One of the more profound discussions is how reading and writing have transformed our Western society, especially America and affected the way we interact with one another (community) and the way we approach our faith.
For instance:
When my daughter Harper was two, we started singing the ABC song together. In the process we introduced her to one of the most powerful technologies the world has ever known. It’s the one you are consuming right now: the technology of letters, the invention of writing. In a way, teaching her how to read is actually teaching her brain to do something completely unnatural. The skills of walking and talking arrived intuitively over time, but reading and writing forced her brain to operate in a way that was not innate. She had to learn to compress reality into line after line of strange shapes arranged in sequence. Such a technology takes work to master and, when mastered, completely transforms our consciousness.

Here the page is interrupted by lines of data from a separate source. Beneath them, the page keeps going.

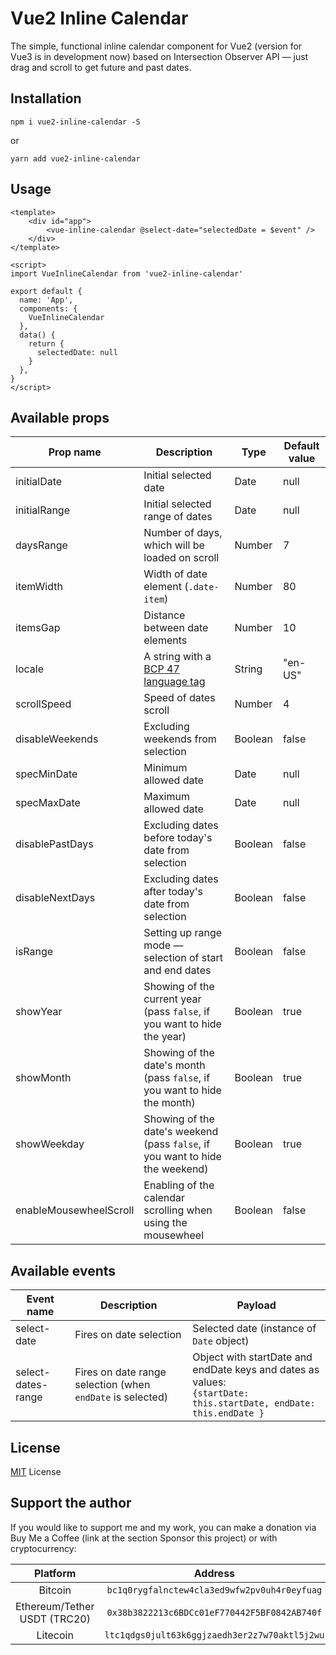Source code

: # Vue2 Inline Calendar

The simple, functional inline calendar component for Vue2 (version for Vue3 is in development now) based on Intersection Observer API — just drag and scroll to get future and past dates.

## Installation

`npm i vue2-inline-calendar -S`

or

`yarn add vue2-inline-calendar`

## Usage


```
<template>
    <div id="app">
        <vue-inline-calendar @select-date="selectedDate = $event" />
    </div>
</template>

<script>
import VueInlineCalendar from 'vue2-inline-calendar'

export default {
  name: 'App',
  components: {
    VueInlineCalendar
  },
  data() {
    return {
      selectedDate: null
    }
  },
}
</script>
```

## Available props
| Prop name              | Description                                                                              | Type    | Default value |
|------------------------|------------------------------------------------------------------------------------------|---------|---------------|
| initialDate            | Initial selected date                                                                    | Date    | null          |
| initialRange           | Initial selected range of dates                                                          | Date    | null          |
| daysRange              | Number of days, which will be loaded on scroll                                           | Number  | 7             |
| itemWidth              | Width of date element (`.date-item`)                                                     | Number  | 80            |
| itemsGap               | Distance between date elements                                                           | Number  | 10            |
| locale                 | A string with a [BCP 47 language tag](https://www.techonthenet.com/js/language_tags.php) | String  | "en-US"       |
| scrollSpeed            | Speed of dates scroll                                                                    | Number  | 4             |
| disableWeekends        | Excluding weekends from selection                                                        | Boolean | false         |
| specMinDate            | Minimum allowed date                                                                     | Date    | null          |
| specMaxDate            | Maximum allowed date                                                                     | Date    | null          |
| disablePastDays        | Excluding dates before today's date from selection                                       | Boolean | false         |
| disableNextDays        | Excluding dates after today's date from selection                                        | Boolean | false         |
| isRange                | Setting up range mode — selection of start and end dates                                 | Boolean | false         |
| showYear               | Showing of the current year (pass `false`, if you want to hide the year)                 | Boolean | true          |
| showMonth              | Showing of the date's month (pass `false`, if you want to hide the month)                | Boolean | true          |
| showWeekday            | Showing of the date's weekend (pass `false`, if you want to hide the weekend)            | Boolean | true          |
| enableMousewheelScroll | Enabling of the calendar scrolling when using the mousewheel                             | Boolean | false         |

## Available events
| Event name         | Description                                                | Payload                                                                                                                |
|--------------------|------------------------------------------------------------|------------------------------------------------------------------------------------------------------------------------|
| select-date        | Fires on date selection                                    | Selected date (instance of `Date` object)                                                                              |
| select-dates-range | Fires on date range selection (when `endDate` is selected) | Object with startDate and endDate keys and dates as values: <br/>`{startDate: this.startDate, endDate: this.endDate }` |

## License
[MIT](https://github.com/SashaJarvi/vue2-inline-calendar/blob/main/LICENSE) License

## Support the author
If you would like to support me and my work, you can make a donation via Buy Me a Coffee (link at the section Sponsor this project) or with cryptocurrency:

|           Platform           |                    Address                    |
|:----------------------------:|:---------------------------------------------:|
|           Bitcoin            | `bc1q0rygfalnctew4cla3ed9wfw2pv0uh4r0eyfuag`  |
| Ethereum/Tether USDT (TRC20) | `0x38b3822213c6BDCc01eF770442F5BF0842AB740f`  |
|           Litecoin           | `ltc1qdgs0jult63k6ggjzaedh3er2z7w70aktl5j2wu` |
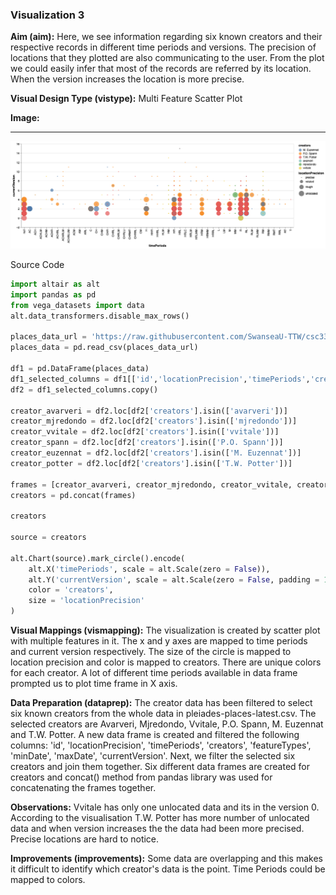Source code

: ### Visualization 3
**Aim (aim):** Here, we see information regarding six known creators and their respective records in different time periods and versions. The precision of locations that they plotted are also communicating to the user. From the plot we could easily infer that most of the records are referred by its location. When the version increases the location is more precise. 

**Visual Design Type (vistype):** Multi Feature Scatter Plot

**Image:** 
- - -
![Visualization 3](https://github.com/Rajeev-B-R/CSCM37/blob/main/2%20-%20multi%20feature%20scatter%20plot.png?raw=true)

Source Code
```python
import altair as alt
import pandas as pd
from vega_datasets import data
alt.data_transformers.disable_max_rows()

places_data_url = 'https://raw.githubusercontent.com/SwanseaU-TTW/csc337_coursework1/master/pleiades-places-latest.csv'
places_data = pd.read_csv(places_data_url)

df1 = pd.DataFrame(places_data)
df1_selected_columns = df1[['id','locationPrecision','timePeriods','creators','featureTypes','minDate','maxDate','currentVersion']]
df2 = df1_selected_columns.copy()

creator_avarveri = df2.loc[df2['creators'].isin(['avarveri'])]
creator_mjredondo = df2.loc[df2['creators'].isin(['mjredondo'])]
creator_vvitale = df2.loc[df2['creators'].isin(['vvitale'])]
creator_spann = df2.loc[df2['creators'].isin(['P.O. Spann'])]
creator_euzennat = df2.loc[df2['creators'].isin(['M. Euzennat'])]
creator_potter = df2.loc[df2['creators'].isin(['T.W. Potter'])]

frames = [creator_avarveri, creator_mjredondo, creator_vvitale, creator_spann, creator_euzennat, creator_potter]
creators = pd.concat(frames)

creators

source = creators

alt.Chart(source).mark_circle().encode(
    alt.X('timePeriods', scale = alt.Scale(zero = False)),
    alt.Y('currentVersion', scale = alt.Scale(zero = False, padding = 1)),
    color = 'creators',
    size = 'locationPrecision'
)
```

**Visual Mappings (vismapping):** The visualization is created by scatter plot with multiple features in it. The x and y axes are mapped to time periods and current version respectively. The size of the circle is mapped to location precision and color is mapped to creators. There are unique colors for each creator. A lot of different time periods available in data frame prompted us to plot time frame in X axis.

**Data Preparation (dataprep):** The creator data  has been filtered to select six known creators from the whole data in pleiades-places-latest.csv. The selected creators are Avarveri, Mjredondo, Vvitale, P.O. Spann, M. Euzennat and T.W. Potter. A new data frame is created and filtered the following columns: 'id', 'locationPrecision', 'timePeriods', 'creators', 'featureTypes', 'minDate', 'maxDate', 'currentVersion'. Next, we filter the selected six creators and join them together. Six different data frames are created for creators and concat() method from pandas library was used for concatenating the frames together.

**Observations:** Vvitale has only one unlocated data and its in the version 0. According to the visualisation T.W. Potter has more number of unlocated data and when version increases the the data had been more precised. Precise locations are hard to notice.

**Improvements (improvements):** Some data are overlapping and this makes it difficult to identify which creator's data is the point. Time Periods could be mapped to colors.


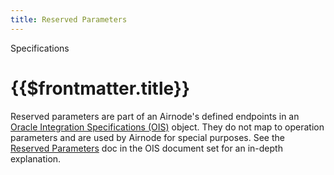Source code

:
 ```yaml
---
title: Reserved Parameters
---
```


<TitleSpan>Specifications</TitleSpan>

# {{$frontmatter.title}}

<VersionWarning/>

<!--TocHeader /> <TOC class="table-of-contents" :include-level="[2,4]" /-->

Reserved parameters are part of an Airnode's defined endpoints in an
[Oracle Integration Specifications (OIS)](/ois/v1.0/) object. They do not map to
operation parameters and are used by Airnode for special purposes. See the
[Reserved Parameters](/ois/v1.0/reserved-parameters.md) doc in the OIS document
set for an in-depth explanation.
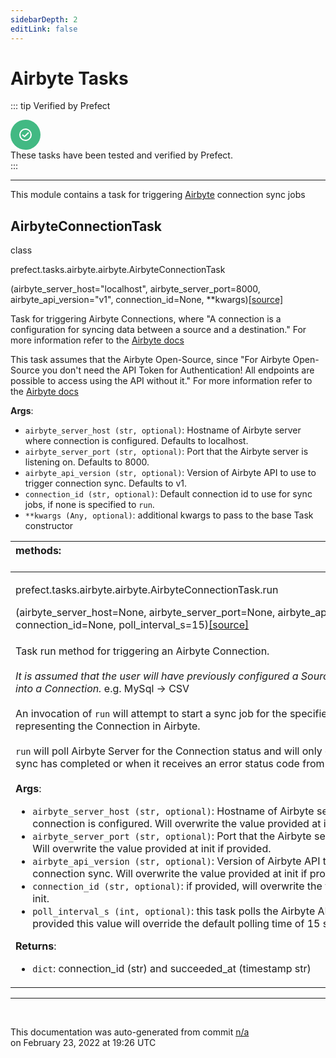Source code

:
 ```yaml
---
sidebarDepth: 2
editLink: false
---
```

# Airbyte Tasks

::: tip Verified by Prefect
<div class="verified-task">
<svg xmlns="http://www.w3.org/2000/svg" width="48" height="48" viewBox="0 0 48 48" fill="none">
<circle cx="24" cy="24" r="24" fill="#42b983"/>
<circle cx="24" cy="24" r="9" stroke="#fff" stroke-width="2"/>
<path d="M19 24L22.4375 27L29 20.5" stroke="#fff" stroke-width="2"/>
</svg>
<div>
These tasks have been tested and verified by Prefect.
</div>
</div>
:::

---

This module contains a task for triggering [Airbyte](https://airbyte.io/) connection sync jobs
 ## AirbyteConnectionTask
 <div class='class-sig' id='prefect-tasks-airbyte-airbyte-airbyteconnectiontask'><p class="prefect-sig">class </p><p class="prefect-class">prefect.tasks.airbyte.airbyte.AirbyteConnectionTask</p>(airbyte_server_host=&quot;localhost&quot;, airbyte_server_port=8000, airbyte_api_version=&quot;v1&quot;, connection_id=None, **kwargs)<span class="source"><a href="https://github.com/PrefectHQ/prefect/blob/master/src/prefect/tasks/airbyte/airbyte.py#L28">[source]</a></span></div>

Task for triggering Airbyte Connections, where "A connection is a configuration for syncing data between a source and a destination." For more information refer to the [Airbyte docs](https://docs.airbyte.io/understanding-airbyte/connections)

This task assumes that the Airbyte Open-Source, since "For Airbyte Open-Source you don't need the API Token for Authentication! All endpoints are possible to access using the API without it." For more information refer to the [Airbyte docs](https://docs.airbyte.io/api-documentation)

**Args**:     <ul class="args"><li class="args">`airbyte_server_host (str, optional)`: Hostname of Airbyte server where connection is configured.         Defaults to localhost.     </li><li class="args">`airbyte_server_port (str, optional)`: Port that the Airbyte server is listening on.         Defaults to 8000.     </li><li class="args">`airbyte_api_version (str, optional)`: Version of Airbyte API to use to trigger connection sync.         Defaults to v1.     </li><li class="args">`connection_id (str, optional)`: Default connection id to         use for sync jobs, if none is specified to `run`.     </li><li class="args">`**kwargs (Any, optional)`: additional kwargs to pass to the         base Task constructor</li></ul>

|methods: &nbsp;&nbsp;&nbsp;&nbsp;&nbsp;&nbsp;&nbsp;&nbsp;&nbsp;&nbsp;&nbsp;&nbsp;&nbsp;&nbsp;&nbsp;&nbsp;&nbsp;&nbsp;&nbsp;&nbsp;&nbsp;&nbsp;&nbsp;&nbsp;&nbsp;&nbsp;&nbsp;&nbsp;&nbsp;&nbsp;&nbsp;&nbsp;&nbsp;&nbsp;&nbsp;&nbsp;&nbsp;&nbsp;&nbsp;&nbsp;&nbsp;&nbsp;&nbsp;&nbsp;&nbsp;&nbsp;&nbsp;&nbsp;&nbsp;&nbsp;&nbsp;&nbsp;&nbsp;&nbsp;&nbsp;&nbsp;&nbsp;&nbsp;&nbsp;&nbsp;&nbsp;&nbsp;&nbsp;&nbsp;&nbsp;&nbsp;&nbsp;&nbsp;&nbsp;&nbsp;&nbsp;&nbsp;&nbsp;&nbsp;&nbsp;&nbsp;&nbsp;&nbsp;&nbsp;&nbsp;&nbsp;&nbsp;&nbsp;&nbsp;&nbsp;&nbsp;&nbsp;&nbsp;&nbsp;&nbsp;&nbsp;&nbsp;&nbsp;&nbsp;&nbsp;&nbsp;&nbsp;&nbsp;&nbsp;&nbsp;&nbsp;&nbsp;&nbsp;&nbsp;&nbsp;&nbsp;&nbsp;&nbsp;&nbsp;&nbsp;&nbsp;&nbsp;&nbsp;&nbsp;&nbsp;&nbsp;&nbsp;&nbsp;&nbsp;&nbsp;&nbsp;&nbsp;&nbsp;&nbsp;&nbsp;&nbsp;&nbsp;&nbsp;&nbsp;&nbsp;&nbsp;&nbsp;&nbsp;&nbsp;&nbsp;&nbsp;&nbsp;&nbsp;&nbsp;&nbsp;&nbsp;&nbsp;&nbsp;&nbsp;&nbsp;&nbsp;&nbsp;&nbsp;&nbsp;&nbsp;|
|:----|
 | <div class='method-sig' id='prefect-tasks-airbyte-airbyte-airbyteconnectiontask-run'><p class="prefect-class">prefect.tasks.airbyte.airbyte.AirbyteConnectionTask.run</p>(airbyte_server_host=None, airbyte_server_port=None, airbyte_api_version=None, connection_id=None, poll_interval_s=15)<span class="source"><a href="https://github.com/PrefectHQ/prefect/blob/master/src/prefect/tasks/airbyte/airbyte.py#L191">[source]</a></span></div>
<p class="methods">Task run method for triggering an Airbyte Connection.<br><br>*It is assumed that the user will have previously configured a Source & Destination into a Connection.* e.g. MySql -> CSV<br><br>An invocation of `run` will attempt to start a sync job for the specified `connection_id` representing the Connection in Airbyte.<br><br>`run` will poll Airbyte Server for the Connection status and will only complete when the sync has completed or when it receives an error status code from an API call.<br><br>**Args**:     <ul class="args"><li class="args">`airbyte_server_host (str, optional)`: Hostname of Airbyte server where connection is         configured. Will overwrite the value provided at init if provided.     </li><li class="args">`airbyte_server_port (str, optional)`: Port that the Airbyte server is listening on.         Will overwrite the value provided at init if provided.     </li><li class="args">`airbyte_api_version (str, optional)`: Version of Airbyte API to use to trigger connection         sync. Will overwrite the value provided at init if provided.     </li><li class="args">`connection_id (str, optional)`: if provided,         will overwrite the value provided at init.     </li><li class="args">`poll_interval_s (int, optional)`: this task polls the         Airbyte API for status, if provided this value will         override the default polling time of 15 seconds.</li></ul> **Returns**:     <ul class="args"><li class="args">`dict`: connection_id (str) and succeeded_at (timestamp str)</li></ul></p>|

---
<br>


<p class="auto-gen">This documentation was auto-generated from commit <a href='https://github.com/PrefectHQ/prefect/commit/n/a'>n/a</a> </br>on February 23, 2022 at 19:26 UTC</p>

Also some very interesting thoughts on the difference between the way we view words vs. images:
Our brains process printed words and images in different ways. The printed word is processed primarily in the left hemisphere of the brain, which specializes in logic, sequence, and categories. Images are processed primarily in the right hemisphere, which specializes in intuition and holistic perception rather than linear analysis. I apprehend an image all at once, while I read text word-by-word and line-by-line.
Also:
In the simplest sense, written words stimulate and liberate the imagination. Images, on the other hand, usually captivate the imagination. When you read the statement “The boy is sad,” your mind could create any image it desired for that statement. The number of possibilities was only limited by the amount of time spent thinking about them. But when you saw the picture of the sad boy, the image fed you every last detail. There was only one specific possibility, so your imagination was no longer required. These differences make it impossible for the finite choices of a movie director to match the infinite choices of a book’s readers.
More of a series of essays than a complete work from beginning to end, if you’re looking for a book that’ll make you think about technology and faith, Shane provides great food for thought.